_The task_. Nothing but an exact repetition of the listing should be returned.

BEGIN

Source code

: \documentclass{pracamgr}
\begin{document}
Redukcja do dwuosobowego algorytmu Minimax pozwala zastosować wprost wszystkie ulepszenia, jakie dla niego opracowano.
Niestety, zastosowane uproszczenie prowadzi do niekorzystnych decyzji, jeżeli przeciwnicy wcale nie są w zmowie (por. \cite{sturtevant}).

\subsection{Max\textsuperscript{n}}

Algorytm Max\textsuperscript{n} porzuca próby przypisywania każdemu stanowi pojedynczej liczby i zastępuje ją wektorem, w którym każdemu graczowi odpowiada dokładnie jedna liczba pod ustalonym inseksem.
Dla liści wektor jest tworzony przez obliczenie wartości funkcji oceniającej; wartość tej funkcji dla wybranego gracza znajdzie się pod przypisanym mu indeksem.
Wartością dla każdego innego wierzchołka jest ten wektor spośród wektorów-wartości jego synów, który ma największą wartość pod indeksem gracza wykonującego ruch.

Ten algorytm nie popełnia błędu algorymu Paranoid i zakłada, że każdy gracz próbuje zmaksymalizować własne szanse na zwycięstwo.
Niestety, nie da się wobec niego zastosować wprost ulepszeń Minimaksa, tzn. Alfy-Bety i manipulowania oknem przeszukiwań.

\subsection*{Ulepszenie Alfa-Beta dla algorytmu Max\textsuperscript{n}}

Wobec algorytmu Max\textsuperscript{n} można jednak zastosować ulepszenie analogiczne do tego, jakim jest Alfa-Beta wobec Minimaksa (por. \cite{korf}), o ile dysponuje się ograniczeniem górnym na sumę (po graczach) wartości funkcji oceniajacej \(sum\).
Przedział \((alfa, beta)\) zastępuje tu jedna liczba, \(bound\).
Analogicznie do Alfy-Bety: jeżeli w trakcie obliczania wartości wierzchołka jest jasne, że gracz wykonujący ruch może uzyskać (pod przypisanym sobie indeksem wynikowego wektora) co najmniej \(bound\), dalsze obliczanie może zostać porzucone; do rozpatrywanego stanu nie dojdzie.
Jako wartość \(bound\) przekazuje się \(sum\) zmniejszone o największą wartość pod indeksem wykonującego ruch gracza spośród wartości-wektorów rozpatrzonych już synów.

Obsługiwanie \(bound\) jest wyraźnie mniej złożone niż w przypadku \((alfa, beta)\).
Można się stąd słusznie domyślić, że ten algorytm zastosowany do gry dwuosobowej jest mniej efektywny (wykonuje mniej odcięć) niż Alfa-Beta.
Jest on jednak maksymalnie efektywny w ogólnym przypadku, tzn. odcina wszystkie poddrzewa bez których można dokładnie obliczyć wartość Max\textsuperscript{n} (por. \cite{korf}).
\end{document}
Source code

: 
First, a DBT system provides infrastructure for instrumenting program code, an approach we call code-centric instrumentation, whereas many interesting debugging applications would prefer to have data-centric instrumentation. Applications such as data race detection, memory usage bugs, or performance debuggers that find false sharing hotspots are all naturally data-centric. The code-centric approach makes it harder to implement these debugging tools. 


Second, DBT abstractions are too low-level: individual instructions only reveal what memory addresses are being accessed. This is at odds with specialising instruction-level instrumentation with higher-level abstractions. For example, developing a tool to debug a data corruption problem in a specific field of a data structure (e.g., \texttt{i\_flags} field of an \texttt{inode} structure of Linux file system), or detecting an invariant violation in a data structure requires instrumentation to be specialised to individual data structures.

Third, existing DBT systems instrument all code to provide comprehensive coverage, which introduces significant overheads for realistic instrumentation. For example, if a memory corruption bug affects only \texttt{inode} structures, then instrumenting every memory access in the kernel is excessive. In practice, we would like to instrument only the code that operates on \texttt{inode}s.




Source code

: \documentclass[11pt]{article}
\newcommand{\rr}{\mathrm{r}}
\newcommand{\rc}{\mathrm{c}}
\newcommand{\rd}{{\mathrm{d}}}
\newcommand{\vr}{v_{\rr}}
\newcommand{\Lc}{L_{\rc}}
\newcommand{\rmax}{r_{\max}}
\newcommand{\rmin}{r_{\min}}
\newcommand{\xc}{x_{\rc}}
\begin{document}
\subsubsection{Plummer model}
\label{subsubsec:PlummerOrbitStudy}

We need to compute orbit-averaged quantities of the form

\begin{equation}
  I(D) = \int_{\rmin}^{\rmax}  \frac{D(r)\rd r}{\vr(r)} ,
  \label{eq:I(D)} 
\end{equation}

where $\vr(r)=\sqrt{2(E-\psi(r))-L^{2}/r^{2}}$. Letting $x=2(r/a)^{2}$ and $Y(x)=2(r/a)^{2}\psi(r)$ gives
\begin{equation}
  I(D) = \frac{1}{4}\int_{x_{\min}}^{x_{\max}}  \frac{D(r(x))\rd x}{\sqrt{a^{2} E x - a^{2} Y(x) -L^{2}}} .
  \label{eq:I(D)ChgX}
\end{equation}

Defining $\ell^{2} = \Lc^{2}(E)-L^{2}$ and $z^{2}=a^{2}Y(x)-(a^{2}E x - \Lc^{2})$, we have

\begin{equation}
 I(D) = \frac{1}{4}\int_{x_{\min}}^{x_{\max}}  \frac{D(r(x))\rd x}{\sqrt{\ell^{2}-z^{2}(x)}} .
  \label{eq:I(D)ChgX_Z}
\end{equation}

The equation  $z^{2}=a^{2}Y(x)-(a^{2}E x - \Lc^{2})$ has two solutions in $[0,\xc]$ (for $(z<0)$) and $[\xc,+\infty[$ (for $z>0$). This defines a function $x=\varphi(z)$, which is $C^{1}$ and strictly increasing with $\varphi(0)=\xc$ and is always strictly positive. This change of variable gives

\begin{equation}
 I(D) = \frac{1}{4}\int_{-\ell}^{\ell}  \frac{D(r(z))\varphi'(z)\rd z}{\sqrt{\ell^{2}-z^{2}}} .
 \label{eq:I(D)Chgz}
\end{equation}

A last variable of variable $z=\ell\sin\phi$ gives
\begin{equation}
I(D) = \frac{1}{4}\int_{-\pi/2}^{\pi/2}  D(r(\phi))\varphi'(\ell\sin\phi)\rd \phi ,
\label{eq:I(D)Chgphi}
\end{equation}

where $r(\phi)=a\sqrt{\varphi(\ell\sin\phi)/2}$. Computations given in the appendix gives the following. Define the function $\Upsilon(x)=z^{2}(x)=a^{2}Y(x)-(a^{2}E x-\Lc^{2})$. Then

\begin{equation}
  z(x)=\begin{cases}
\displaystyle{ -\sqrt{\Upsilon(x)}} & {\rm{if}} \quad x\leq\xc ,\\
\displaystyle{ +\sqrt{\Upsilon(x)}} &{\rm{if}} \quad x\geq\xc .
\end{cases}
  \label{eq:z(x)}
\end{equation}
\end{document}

END

_Output below_.
Source code

: \documentclass{pracamgr}
\begin{document}
Redukcja do dwuosobowego algorytmu Minimax pozwala zastosować wprost wszystkie ulepszenia, jakie dla niego opracowano.
Niestety, zastosowane uproszczenie prowadzi do niekorzystnych decyzji, jeżeli przeciwnicy wcale nie są w zmowie (por. \cite{sturtevant}).

\subsection{Max\textsuperscript{n}}

Algorytm Max\textsuperscript{n} porzuca próby przypisywania każdemu stanowi pojedynczej liczby i zastępuje ją wektorem, w którym każdemu graczowi odpowiada dokładnie jedna liczba pod ustalonym inseksem.
Dla liści wektor jest tworzony przez obliczenie wartości funkcji oceniającej; wartość tej funkcji dla wybranego gracza znajdzie się pod przypisanym mu indeksem.
Wartością dla każdego innego wierzchołka jest ten wektor spośród wektorów-wartości jego synów, który ma największą wartość pod indeksem gracza wykonującego ruch.

Ten algorytm nie popełnia błędu algorymu Paranoid i zakłada, że każdy gracz próbuje zmaksymalizować własne szanse na zwycięstwo.
Niestety, nie da się wobec niego zastosować wprost ulepszeń Minimaksa, tzn. Alfy-Bety i manipulowania oknem przeszukiwań.

\subsection*{Ulepszenie Alfa-Beta dla algorytmu Max\textsuperscript{n}}

Wobec algorytmu Max\textsuperscript{n} można jednak zastosować ulepszenie analogiczne do tego, jakim jest Alfa-Beta wobec Minimaksa (por. \cite{korf}), o ile dysponuje się ograniczeniem górnym na sumę (po graczach) wartości funkcji oceniajacej \(sum\).
Przedział \((alfa, beta)\) zastępuje tu jedna liczba, \(bound\).
Analogicznie do Alfy-Bety: jeżeli w trakcie obliczania wartości wierzchołka jest jasne, że gracz wykonujący ruch może uzyskać (pod przypisanym sobie indeksem wynikowego wektora) co najmniej \(bound\), dalsze obliczanie może zostać porzucone; do rozpatrywanego stanu nie dojdzie.
Jako wartość \(bound\) przekazuje się \(sum\) zmniejszone o największą wartość pod indeksem wykonującego ruch gracza spośród wartości-wektorów rozpatrzonych już synów.

Obsługiwanie \(bound\) jest wyraźnie mniej złożone niż w przypadku \((alfa, beta)\).
Można się stąd słusznie domyślić, że ten algorytm zastosowany do gry dwuosobowej jest mniej efektywny (wykonuje mniej odcięć) niż Alfa-Beta.
Jest on jednak maksymalnie efektywny w ogólnym przypadku, tzn. odcina wszystkie poddrzewa bez których można dokładnie obliczyć wartość Max\textsuperscript{n} (por. \cite{korf}).
\end{document}
Source code

: 
First, a DBT system provides infrastructure for instrumenting program code, an approach we call code-centric instrumentation, whereas many interesting debugging applications would prefer to have data-centric instrumentation. Applications such as data race detection, memory usage bugs, or performance debuggers that find false sharing hotspots are all naturally data-centric. The code-centric approach makes it harder to implement these debugging tools. 


Second, DBT abstractions are too low-level: individual instructions only reveal what memory addresses are being accessed. This is at odds with specialising instruction-level instrumentation with higher-level abstractions. For example, developing a tool to debug a data corruption problem in a specific field of a data structure (e.g., \texttt{i\_flags} field of an \texttt{inode} structure of Linux file system), or detecting an invariant violation in a data structure requires instrumentation to be specialised to individual data structures.

Third, existing DBT systems instrument all code to provide comprehensive coverage, which introduces significant overheads for realistic instrumentation. For example, if a memory corruption bug affects only \texttt{inode} structures, then instrumenting every memory access in the kernel is excessive. In practice, we would like to instrument only the code that operates on \texttt{inode}s.




Source code

: \documentclass[11pt]{article}
\newcommand{\rr}{\mathrm{r}}
\newcommand{\rc}{\mathrm{c}}
\newcommand{\rd}{{\mathrm{d}}}
\newcommand{\vr}{v_{\rr}}
\newcommand{\Lc}{L_{\rc}}
\newcommand{\rmax}{r_{\max}}
\newcommand{\rmin}{r_{\min}}
\newcommand{\xc}{x_{\rc}}
\begin{document}
\subsubsection{Plummer model}
\label{subsubsec:PlummerOrbitStudy}

We need to compute orbit-averaged quantities of the form

\begin{equation}
  I(D) = \int_{\rmin}^{\rmax}  \frac{D(r)\rd r}{\vr(r)} ,
  \label{eq:I(D)} 
\end{equation}

where $\vr(r)=\sqrt{2(E-\psi(r))-L^{2}/r^{2}}$. Letting $x=2(r/a)^{2}$ and $Y(x)=2(r/a)^{2}\psi(r)$ gives
\begin{equation}
  I(D) = \frac{1}{4}\int_{x_{\min}}^{x_{\max}}  \frac{D(r(x))\rd x}{\sqrt{a^{2} E x - a^{2} Y(x) -L^{2}}} .
  \label{eq:I(D)ChgX}
\end{equation}

Defining $\ell^{2} = \Lc^{2}(E)-L^{2}$ and $z^{2}=a^{2}Y(x)-(a^{2}E x - \Lc^{2})$, we have

\begin{equation}
 I(D) = \frac{1}{4}\int_{x_{\min}}^{x_{\max}}  \frac{D(r(x))\rd x}{\sqrt{\ell^{2}-z^{2}(x)}} .
  \label{eq:I(D)ChgX_Z}
\end{equation}

The equation  $z^{2}=a^{2}Y(x)-(a^{2}E x - \Lc^{2})$ has two solutions in $[0,\xc]$ (for $(z<0)$) and $[\xc,+\infty[$ (for $z>0$). This defines a function $x=\varphi(z)$, which is $C^{1}$ and strictly increasing with $\varphi(0)=\xc$ and is always strictly positive. This change of variable gives

\begin{equation}
 I(D) = \frac{1}{4}\int_{-\ell}^{\ell}  \frac{D(r(z))\varphi'(z)\rd z}{\sqrt{\ell^{2}-z^{2}}} .
 \label{eq:I(D)Chgz}
\end{equation}

A last variable of variable $z=\ell\sin\phi$ gives
\begin{equation}
I(D) = \frac{1}{4}\int_{-\pi/2}^{\pi/2}  D(r(\phi))\varphi'(\ell\sin\phi)\rd \phi ,
\label{eq:I(D)Chgphi}
\end{equation}

where $r(\phi)=a\sqrt{\varphi(\ell\sin\phi)/2}$. Computations given in the appendix gives the following. Define the function $\Upsilon(x)=z^{2}(x)=a^{2}Y(x)-(a^{2}E x-\Lc^{2})$. Then

\begin{equation}
  z(x)=\begin{cases}
\displaystyle{ -\sqrt{\Upsilon(x)}} & {\rm{if}} \quad x\leq\xc ,\\
\displaystyle{ +\sqrt{\Upsilon(x)}} &{\rm{if}} \quad x\geq\xc .
\end{cases}
  \label{eq:z(x)}
\end{equation}
\end{document}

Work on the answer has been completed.